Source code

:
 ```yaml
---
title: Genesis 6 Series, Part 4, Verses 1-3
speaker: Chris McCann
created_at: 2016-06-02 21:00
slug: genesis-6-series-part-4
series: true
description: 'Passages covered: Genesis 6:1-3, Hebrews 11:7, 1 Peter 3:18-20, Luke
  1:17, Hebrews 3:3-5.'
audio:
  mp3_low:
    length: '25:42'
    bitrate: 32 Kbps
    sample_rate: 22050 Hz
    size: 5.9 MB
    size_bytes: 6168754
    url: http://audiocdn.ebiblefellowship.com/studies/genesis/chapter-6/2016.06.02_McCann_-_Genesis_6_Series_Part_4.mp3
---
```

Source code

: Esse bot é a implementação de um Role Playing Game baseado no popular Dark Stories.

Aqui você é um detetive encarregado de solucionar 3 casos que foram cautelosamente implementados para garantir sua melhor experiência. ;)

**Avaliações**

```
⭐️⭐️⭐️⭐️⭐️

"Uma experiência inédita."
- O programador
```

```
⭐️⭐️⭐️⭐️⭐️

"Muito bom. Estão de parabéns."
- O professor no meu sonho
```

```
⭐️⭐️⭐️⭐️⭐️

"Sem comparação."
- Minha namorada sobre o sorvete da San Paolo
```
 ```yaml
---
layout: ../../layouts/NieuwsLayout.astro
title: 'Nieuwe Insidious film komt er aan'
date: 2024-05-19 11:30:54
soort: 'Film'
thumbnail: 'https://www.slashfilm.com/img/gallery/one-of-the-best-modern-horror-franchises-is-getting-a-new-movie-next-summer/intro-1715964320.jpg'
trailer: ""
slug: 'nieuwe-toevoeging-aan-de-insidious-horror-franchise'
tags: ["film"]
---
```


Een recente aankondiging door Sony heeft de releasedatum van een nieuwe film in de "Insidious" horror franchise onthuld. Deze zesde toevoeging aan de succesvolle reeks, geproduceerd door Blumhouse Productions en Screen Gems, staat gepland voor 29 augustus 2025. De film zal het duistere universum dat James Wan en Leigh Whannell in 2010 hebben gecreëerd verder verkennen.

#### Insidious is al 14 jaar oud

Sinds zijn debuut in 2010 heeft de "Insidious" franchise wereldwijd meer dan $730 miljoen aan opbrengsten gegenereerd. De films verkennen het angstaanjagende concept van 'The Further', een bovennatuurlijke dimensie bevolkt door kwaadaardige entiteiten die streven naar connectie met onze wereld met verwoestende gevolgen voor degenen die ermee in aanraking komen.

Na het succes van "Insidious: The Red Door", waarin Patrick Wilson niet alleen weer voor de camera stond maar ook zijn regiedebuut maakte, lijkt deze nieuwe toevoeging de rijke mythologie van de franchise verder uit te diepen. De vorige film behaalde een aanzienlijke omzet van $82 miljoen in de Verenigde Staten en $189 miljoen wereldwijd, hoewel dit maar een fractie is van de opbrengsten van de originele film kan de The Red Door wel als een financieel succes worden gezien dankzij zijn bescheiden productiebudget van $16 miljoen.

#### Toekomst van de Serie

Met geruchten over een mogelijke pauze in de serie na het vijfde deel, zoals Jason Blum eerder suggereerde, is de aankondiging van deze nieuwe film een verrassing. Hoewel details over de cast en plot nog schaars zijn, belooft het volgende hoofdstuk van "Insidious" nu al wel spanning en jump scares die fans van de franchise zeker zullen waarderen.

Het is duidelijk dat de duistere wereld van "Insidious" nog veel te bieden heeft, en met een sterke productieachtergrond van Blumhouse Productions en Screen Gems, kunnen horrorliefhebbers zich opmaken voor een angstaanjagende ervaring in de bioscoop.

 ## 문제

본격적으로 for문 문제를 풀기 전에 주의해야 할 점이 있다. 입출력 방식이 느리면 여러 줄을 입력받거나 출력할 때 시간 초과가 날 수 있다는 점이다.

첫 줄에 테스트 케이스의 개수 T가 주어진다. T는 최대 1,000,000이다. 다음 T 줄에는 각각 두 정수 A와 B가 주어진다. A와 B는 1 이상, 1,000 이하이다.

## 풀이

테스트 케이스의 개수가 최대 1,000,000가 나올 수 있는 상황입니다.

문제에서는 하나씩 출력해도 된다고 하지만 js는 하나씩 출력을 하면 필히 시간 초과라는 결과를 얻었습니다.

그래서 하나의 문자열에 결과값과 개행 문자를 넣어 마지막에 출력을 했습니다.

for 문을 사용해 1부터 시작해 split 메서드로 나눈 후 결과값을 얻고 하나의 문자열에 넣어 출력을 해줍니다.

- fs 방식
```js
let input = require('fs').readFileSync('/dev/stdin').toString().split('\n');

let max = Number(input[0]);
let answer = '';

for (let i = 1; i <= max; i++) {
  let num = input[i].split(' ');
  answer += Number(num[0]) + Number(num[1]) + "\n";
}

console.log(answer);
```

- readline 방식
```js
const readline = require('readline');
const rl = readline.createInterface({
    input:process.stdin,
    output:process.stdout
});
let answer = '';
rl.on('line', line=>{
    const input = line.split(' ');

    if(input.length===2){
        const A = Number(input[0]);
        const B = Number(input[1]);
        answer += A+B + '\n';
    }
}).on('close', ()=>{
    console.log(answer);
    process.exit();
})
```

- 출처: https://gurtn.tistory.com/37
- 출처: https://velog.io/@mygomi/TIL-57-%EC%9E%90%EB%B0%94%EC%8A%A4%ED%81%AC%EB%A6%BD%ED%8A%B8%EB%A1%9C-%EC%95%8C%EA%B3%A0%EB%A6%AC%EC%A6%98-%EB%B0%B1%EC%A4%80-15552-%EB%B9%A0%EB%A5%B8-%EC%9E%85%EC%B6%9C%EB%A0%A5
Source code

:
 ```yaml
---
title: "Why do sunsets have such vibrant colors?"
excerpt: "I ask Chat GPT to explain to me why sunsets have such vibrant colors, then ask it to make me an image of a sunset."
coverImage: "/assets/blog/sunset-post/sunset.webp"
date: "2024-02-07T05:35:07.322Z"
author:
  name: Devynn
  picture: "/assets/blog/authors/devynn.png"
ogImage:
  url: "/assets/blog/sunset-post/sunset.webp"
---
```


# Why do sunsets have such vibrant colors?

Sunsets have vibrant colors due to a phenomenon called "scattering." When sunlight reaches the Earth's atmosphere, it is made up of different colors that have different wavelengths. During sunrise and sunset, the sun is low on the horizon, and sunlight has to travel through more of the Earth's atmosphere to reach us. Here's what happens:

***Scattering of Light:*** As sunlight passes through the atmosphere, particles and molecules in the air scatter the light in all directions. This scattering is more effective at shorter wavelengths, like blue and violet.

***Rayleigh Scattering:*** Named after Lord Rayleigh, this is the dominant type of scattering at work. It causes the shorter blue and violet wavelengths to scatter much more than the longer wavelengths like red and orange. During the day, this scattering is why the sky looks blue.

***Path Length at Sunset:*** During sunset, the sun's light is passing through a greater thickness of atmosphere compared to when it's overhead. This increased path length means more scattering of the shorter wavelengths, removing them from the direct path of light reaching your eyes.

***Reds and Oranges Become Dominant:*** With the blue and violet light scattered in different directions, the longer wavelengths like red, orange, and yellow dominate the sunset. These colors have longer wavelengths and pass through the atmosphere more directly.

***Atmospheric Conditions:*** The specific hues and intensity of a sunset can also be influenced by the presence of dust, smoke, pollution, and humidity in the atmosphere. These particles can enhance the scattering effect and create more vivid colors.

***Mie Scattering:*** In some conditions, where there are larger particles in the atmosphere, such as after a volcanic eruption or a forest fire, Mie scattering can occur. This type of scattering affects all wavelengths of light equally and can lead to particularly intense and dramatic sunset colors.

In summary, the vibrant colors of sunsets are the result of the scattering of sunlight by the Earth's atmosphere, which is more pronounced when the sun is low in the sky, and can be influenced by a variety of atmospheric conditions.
____
Go through the data and return each line where the word "input" appears.

let input = require('fs').readFileSync('/dev/stdin').toString().split('\n');
let max = Number(input[0]);
  let num = input[i].split(' ');
    input:process.stdin,
    const input = line.split(' ');
    if(input.length===2){
        const A = Number(input[0]);
        const B = Number(input[1]);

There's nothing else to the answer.